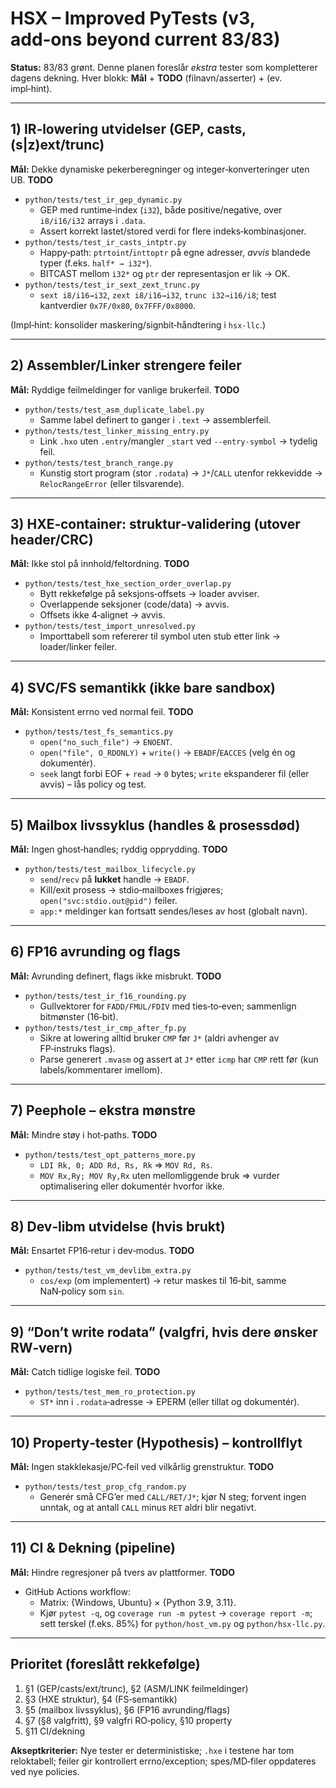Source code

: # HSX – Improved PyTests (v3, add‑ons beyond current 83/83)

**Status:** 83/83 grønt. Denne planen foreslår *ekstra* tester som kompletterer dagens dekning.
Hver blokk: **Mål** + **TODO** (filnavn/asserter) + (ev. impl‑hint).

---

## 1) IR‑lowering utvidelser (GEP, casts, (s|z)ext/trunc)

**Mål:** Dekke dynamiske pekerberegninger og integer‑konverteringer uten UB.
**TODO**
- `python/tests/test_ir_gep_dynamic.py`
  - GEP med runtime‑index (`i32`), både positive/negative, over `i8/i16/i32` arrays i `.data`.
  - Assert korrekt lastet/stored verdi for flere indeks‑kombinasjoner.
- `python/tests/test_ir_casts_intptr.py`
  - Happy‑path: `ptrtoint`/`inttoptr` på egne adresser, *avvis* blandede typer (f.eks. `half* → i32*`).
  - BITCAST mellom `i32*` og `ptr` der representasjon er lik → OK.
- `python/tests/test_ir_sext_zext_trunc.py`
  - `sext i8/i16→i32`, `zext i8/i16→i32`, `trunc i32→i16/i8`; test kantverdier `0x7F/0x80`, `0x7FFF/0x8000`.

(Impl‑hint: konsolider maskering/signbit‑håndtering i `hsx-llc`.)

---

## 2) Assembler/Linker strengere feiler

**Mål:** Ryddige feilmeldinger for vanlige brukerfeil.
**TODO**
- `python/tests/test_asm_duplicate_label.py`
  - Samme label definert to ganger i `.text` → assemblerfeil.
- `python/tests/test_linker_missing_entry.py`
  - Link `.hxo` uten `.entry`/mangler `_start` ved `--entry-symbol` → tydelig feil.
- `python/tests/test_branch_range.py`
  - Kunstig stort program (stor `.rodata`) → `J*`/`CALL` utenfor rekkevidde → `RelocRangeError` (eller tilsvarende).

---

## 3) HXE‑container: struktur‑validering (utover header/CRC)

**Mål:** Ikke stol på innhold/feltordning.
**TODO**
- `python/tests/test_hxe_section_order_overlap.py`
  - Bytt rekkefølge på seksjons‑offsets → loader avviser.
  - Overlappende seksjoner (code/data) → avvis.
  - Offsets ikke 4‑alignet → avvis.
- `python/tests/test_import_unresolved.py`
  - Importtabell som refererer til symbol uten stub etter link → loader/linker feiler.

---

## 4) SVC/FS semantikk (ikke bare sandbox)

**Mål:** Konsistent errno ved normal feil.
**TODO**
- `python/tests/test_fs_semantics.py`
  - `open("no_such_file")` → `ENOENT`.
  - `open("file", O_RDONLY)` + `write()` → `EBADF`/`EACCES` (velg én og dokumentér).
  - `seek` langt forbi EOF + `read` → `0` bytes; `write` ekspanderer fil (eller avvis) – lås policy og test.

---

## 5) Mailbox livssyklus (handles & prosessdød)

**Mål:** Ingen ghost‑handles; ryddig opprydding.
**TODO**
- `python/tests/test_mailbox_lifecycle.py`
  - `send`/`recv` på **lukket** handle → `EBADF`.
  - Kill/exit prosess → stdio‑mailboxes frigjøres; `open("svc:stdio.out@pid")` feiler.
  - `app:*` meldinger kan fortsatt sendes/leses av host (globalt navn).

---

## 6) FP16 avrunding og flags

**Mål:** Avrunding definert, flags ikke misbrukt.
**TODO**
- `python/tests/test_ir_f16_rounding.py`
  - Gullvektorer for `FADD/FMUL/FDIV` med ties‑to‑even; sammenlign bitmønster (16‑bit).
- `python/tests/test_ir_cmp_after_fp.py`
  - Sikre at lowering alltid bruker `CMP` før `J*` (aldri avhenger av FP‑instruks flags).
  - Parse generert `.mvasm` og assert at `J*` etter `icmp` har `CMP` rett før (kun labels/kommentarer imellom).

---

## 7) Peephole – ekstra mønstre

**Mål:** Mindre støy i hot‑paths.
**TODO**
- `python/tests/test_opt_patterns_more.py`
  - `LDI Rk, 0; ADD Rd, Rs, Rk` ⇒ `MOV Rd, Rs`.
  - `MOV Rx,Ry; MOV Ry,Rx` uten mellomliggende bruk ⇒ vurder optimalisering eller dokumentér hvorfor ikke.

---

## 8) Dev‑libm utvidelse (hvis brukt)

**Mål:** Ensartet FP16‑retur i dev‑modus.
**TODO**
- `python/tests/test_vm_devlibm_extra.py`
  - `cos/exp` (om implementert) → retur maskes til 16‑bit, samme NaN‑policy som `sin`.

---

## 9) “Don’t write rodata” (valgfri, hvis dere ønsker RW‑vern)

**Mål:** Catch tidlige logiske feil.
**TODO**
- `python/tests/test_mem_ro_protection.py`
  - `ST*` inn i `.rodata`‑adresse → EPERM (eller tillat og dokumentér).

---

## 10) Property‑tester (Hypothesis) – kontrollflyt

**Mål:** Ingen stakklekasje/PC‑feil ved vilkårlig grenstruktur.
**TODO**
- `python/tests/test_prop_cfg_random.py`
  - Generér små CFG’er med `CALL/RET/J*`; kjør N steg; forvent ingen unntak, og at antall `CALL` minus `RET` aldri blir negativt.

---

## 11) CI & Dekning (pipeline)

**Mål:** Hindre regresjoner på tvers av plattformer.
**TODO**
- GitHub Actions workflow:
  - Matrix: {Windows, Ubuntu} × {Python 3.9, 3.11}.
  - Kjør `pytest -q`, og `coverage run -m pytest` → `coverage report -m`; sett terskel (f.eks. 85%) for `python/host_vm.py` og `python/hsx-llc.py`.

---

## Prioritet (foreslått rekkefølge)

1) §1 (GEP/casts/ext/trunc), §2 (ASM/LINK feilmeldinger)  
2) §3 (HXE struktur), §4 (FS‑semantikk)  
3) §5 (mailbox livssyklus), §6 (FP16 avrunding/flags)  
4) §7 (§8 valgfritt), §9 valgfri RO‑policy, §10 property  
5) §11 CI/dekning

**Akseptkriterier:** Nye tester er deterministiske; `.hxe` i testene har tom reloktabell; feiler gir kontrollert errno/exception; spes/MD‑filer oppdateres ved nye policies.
■ ■ ■
Work required.
Determine how many lines in the listing above hold the word "EBADF", answering with the number only.

Answer.
2